* _What this task involves_
Copy every line of the records below that holds the word "Then".

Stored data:
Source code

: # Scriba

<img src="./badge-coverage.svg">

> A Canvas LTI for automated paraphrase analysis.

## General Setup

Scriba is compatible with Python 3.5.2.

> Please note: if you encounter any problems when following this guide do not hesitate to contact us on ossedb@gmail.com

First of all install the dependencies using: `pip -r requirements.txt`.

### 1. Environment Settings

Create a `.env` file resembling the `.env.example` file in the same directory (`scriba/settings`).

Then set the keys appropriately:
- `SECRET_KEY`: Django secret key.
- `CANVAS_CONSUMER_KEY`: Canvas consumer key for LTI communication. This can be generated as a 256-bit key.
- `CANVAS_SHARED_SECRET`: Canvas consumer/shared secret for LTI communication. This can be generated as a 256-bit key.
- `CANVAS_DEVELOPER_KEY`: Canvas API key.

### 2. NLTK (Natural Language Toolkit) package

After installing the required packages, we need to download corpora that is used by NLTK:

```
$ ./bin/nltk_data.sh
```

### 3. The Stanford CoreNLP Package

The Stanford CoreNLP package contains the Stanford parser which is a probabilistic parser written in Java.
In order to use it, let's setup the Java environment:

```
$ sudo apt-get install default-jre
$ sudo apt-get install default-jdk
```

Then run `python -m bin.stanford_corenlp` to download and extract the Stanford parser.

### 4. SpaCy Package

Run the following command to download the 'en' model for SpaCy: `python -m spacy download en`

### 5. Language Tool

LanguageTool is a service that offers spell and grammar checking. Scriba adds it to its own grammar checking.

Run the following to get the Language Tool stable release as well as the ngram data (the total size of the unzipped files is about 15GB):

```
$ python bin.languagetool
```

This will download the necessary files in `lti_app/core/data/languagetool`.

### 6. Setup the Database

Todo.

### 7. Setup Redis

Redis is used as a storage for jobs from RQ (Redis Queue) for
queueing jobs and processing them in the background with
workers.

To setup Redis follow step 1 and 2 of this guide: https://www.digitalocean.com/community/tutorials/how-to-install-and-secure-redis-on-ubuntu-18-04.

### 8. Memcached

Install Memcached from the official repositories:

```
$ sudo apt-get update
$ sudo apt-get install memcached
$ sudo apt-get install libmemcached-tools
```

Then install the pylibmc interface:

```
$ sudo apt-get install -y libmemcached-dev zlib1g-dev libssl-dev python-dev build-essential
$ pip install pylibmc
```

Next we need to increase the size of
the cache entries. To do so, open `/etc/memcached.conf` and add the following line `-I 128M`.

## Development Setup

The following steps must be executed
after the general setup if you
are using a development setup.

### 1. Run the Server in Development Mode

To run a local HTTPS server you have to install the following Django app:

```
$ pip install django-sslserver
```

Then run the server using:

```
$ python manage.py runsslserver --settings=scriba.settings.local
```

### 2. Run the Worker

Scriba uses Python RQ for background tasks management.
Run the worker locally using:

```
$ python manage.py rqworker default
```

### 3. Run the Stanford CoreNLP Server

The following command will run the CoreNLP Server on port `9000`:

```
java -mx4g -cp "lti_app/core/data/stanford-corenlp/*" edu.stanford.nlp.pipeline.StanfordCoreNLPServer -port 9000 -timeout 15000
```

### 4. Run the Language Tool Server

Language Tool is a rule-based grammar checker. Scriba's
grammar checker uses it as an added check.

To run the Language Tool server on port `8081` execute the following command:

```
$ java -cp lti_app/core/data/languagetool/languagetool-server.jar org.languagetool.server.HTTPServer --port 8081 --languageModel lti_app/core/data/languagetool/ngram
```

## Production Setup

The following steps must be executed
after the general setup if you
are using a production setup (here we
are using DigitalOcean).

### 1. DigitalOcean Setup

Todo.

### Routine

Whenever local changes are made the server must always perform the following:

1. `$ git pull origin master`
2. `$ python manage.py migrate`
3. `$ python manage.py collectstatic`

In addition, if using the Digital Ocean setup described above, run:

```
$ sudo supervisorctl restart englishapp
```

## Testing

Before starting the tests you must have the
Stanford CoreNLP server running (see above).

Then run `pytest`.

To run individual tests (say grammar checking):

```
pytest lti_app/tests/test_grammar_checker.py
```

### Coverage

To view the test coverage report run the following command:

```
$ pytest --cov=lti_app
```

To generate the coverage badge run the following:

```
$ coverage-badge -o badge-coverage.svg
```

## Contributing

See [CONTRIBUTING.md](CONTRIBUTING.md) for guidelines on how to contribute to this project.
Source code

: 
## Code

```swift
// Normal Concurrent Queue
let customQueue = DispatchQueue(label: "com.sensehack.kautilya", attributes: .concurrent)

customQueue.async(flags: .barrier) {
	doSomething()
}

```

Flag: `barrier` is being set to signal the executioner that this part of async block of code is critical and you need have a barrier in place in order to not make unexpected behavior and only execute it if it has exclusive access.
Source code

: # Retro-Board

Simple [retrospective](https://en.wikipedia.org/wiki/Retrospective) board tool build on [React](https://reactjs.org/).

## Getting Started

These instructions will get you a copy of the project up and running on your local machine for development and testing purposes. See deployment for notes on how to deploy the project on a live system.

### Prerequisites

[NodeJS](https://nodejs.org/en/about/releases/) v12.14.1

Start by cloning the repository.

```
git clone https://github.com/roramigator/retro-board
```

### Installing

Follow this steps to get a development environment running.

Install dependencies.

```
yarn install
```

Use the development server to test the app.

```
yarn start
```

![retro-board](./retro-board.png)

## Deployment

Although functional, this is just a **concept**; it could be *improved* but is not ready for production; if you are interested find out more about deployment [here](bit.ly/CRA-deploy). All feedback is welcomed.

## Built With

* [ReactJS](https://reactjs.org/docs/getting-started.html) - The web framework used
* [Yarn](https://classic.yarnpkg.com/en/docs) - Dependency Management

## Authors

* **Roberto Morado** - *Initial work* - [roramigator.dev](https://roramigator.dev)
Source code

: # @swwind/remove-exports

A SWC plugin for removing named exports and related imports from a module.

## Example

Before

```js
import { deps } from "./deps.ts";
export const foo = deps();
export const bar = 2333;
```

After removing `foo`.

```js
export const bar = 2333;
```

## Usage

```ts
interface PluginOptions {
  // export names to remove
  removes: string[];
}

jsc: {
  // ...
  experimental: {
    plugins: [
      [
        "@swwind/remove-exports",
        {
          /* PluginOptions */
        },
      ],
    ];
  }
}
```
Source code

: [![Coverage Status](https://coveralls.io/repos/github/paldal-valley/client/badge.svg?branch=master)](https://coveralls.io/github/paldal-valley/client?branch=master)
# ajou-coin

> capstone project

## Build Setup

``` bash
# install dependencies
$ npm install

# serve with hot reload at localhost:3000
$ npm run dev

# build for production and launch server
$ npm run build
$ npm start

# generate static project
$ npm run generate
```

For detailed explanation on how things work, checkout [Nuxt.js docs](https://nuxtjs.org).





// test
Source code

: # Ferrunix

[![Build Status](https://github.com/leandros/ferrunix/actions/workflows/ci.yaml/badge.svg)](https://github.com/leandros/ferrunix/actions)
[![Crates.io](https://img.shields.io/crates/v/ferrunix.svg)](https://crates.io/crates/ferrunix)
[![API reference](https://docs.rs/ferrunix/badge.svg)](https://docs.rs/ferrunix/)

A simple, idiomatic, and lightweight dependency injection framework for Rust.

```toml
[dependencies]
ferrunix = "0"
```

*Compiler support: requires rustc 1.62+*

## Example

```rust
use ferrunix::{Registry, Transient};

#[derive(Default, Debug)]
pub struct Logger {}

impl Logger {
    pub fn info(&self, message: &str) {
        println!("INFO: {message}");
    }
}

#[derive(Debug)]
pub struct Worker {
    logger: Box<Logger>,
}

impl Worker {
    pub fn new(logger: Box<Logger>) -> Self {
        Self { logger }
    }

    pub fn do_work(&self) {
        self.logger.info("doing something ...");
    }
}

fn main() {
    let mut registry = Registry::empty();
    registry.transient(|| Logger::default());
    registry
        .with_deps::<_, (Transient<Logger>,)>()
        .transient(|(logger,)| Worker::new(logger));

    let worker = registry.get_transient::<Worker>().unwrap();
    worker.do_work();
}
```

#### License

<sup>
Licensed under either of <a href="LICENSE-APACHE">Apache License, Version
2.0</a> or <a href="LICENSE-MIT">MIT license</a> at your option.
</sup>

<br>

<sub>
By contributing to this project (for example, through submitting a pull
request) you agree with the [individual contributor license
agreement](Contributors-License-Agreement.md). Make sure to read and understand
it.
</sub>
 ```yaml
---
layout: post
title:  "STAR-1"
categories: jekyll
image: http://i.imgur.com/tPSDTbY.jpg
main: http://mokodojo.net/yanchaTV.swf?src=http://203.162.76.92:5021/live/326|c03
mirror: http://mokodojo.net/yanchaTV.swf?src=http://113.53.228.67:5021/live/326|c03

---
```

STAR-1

* _Answer below_
Then set the keys appropriately:
Then run `python -m bin.stanford_corenlp` to download and extract the Stanford parser.
Then install the pylibmc interface:
Then run the server using:
Then run `pytest`.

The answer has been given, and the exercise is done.